## YOUR INSTRUCTIONS:
Every entry should be repeated exactly. Omit the pictures.

**** SOURCE RECORDS ****

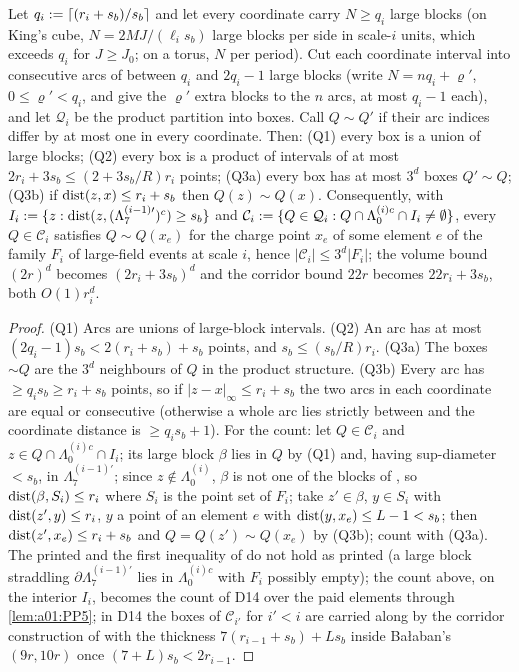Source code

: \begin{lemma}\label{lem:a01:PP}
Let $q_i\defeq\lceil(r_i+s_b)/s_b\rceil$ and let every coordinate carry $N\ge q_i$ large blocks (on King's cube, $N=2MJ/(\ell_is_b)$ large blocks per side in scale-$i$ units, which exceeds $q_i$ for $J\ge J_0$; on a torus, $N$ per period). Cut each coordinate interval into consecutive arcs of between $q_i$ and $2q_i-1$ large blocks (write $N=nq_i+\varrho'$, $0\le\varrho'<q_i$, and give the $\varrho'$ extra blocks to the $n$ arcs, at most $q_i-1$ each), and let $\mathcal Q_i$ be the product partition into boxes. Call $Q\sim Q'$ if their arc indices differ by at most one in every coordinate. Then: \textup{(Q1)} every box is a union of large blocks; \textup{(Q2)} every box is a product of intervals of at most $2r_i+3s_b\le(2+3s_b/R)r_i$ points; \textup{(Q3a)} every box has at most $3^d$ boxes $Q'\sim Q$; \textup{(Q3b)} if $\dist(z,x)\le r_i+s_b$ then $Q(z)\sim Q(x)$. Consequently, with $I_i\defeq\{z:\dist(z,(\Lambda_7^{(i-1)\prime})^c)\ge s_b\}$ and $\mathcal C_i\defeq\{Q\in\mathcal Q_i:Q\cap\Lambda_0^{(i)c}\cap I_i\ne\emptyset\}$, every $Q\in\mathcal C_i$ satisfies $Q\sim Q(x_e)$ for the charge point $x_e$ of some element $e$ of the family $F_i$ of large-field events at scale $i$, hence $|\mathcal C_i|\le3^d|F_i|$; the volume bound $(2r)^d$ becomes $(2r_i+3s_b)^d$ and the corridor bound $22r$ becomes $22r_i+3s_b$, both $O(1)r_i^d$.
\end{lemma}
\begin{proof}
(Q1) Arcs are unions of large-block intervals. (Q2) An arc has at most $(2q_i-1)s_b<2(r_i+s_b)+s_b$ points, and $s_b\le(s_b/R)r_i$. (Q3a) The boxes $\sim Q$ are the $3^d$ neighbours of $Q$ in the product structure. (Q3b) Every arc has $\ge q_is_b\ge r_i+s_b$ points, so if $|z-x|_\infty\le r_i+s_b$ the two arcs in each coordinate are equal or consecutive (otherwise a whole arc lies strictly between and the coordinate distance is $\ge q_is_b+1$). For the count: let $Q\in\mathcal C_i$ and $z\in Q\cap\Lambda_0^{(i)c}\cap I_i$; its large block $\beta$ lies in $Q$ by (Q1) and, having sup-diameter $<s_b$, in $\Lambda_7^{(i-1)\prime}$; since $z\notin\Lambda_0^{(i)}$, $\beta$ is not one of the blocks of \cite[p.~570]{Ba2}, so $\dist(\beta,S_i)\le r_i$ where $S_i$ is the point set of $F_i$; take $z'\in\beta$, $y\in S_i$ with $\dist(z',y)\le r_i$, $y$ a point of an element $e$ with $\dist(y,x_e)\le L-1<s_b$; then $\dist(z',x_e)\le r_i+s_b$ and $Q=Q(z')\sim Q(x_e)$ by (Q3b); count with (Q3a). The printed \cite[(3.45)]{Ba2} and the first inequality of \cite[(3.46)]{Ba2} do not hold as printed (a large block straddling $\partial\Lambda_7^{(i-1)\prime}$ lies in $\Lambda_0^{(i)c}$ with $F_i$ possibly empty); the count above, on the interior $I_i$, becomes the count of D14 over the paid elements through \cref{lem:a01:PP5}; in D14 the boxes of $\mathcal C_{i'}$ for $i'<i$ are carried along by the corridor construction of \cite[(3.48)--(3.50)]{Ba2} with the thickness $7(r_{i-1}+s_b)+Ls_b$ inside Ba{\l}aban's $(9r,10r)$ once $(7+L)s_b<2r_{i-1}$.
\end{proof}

****

## THE COMPLETED TASK:
Source code

: \begin{lemma}\label{lem:a01:PP}
Let $q_i\defeq\lceil(r_i+s_b)/s_b\rceil$ and let every coordinate carry $N\ge q_i$ large blocks (on King's cube, $N=2MJ/(\ell_is_b)$ large blocks per side in scale-$i$ units, which exceeds $q_i$ for $J\ge J_0$; on a torus, $N$ per period). Cut each coordinate interval into consecutive arcs of between $q_i$ and $2q_i-1$ large blocks (write $N=nq_i+\varrho'$, $0\le\varrho'<q_i$, and give the $\varrho'$ extra blocks to the $n$ arcs, at most $q_i-1$ each), and let $\mathcal Q_i$ be the product partition into boxes. Call $Q\sim Q'$ if their arc indices differ by at most one in every coordinate. Then: \textup{(Q1)} every box is a union of large blocks; \textup{(Q2)} every box is a product of intervals of at most $2r_i+3s_b\le(2+3s_b/R)r_i$ points; \textup{(Q3a)} every box has at most $3^d$ boxes $Q'\sim Q$; \textup{(Q3b)} if $\dist(z,x)\le r_i+s_b$ then $Q(z)\sim Q(x)$. Consequently, with $I_i\defeq\{z:\dist(z,(\Lambda_7^{(i-1)\prime})^c)\ge s_b\}$ and $\mathcal C_i\defeq\{Q\in\mathcal Q_i:Q\cap\Lambda_0^{(i)c}\cap I_i\ne\emptyset\}$, every $Q\in\mathcal C_i$ satisfies $Q\sim Q(x_e)$ for the charge point $x_e$ of some element $e$ of the family $F_i$ of large-field events at scale $i$, hence $|\mathcal C_i|\le3^d|F_i|$; the volume bound $(2r)^d$ becomes $(2r_i+3s_b)^d$ and the corridor bound $22r$ becomes $22r_i+3s_b$, both $O(1)r_i^d$.
\end{lemma}
\begin{proof}
(Q1) Arcs are unions of large-block intervals. (Q2) An arc has at most $(2q_i-1)s_b<2(r_i+s_b)+s_b$ points, and $s_b\le(s_b/R)r_i$. (Q3a) The boxes $\sim Q$ are the $3^d$ neighbours of $Q$ in the product structure. (Q3b) Every arc has $\ge q_is_b\ge r_i+s_b$ points, so if $|z-x|_\infty\le r_i+s_b$ the two arcs in each coordinate are equal or consecutive (otherwise a whole arc lies strictly between and the coordinate distance is $\ge q_is_b+1$). For the count: let $Q\in\mathcal C_i$ and $z\in Q\cap\Lambda_0^{(i)c}\cap I_i$; its large block $\beta$ lies in $Q$ by (Q1) and, having sup-diameter $<s_b$, in $\Lambda_7^{(i-1)\prime}$; since $z\notin\Lambda_0^{(i)}$, $\beta$ is not one of the blocks of \cite[p.~570]{Ba2}, so $\dist(\beta,S_i)\le r_i$ where $S_i$ is the point set of $F_i$; take $z'\in\beta$, $y\in S_i$ with $\dist(z',y)\le r_i$, $y$ a point of an element $e$ with $\dist(y,x_e)\le L-1<s_b$; then $\dist(z',x_e)\le r_i+s_b$ and $Q=Q(z')\sim Q(x_e)$ by (Q3b); count with (Q3a). The printed \cite[(3.45)]{Ba2} and the first inequality of \cite[(3.46)]{Ba2} do not hold as printed (a large block straddling $\partial\Lambda_7^{(i-1)\prime}$ lies in $\Lambda_0^{(i)c}$ with $F_i$ possibly empty); the count above, on the interior $I_i$, becomes the count of D14 over the paid elements through \cref{lem:a01:PP5}; in D14 the boxes of $\mathcal C_{i'}$ for $i'<i$ are carried along by the corridor construction of \cite[(3.48)--(3.50)]{Ba2} with the thickness $7(r_{i-1}+s_b)+Ls_b$ inside Ba{\l}aban's $(9r,10r)$ once $(7+L)s_b<2r_{i-1}$.
\end{proof}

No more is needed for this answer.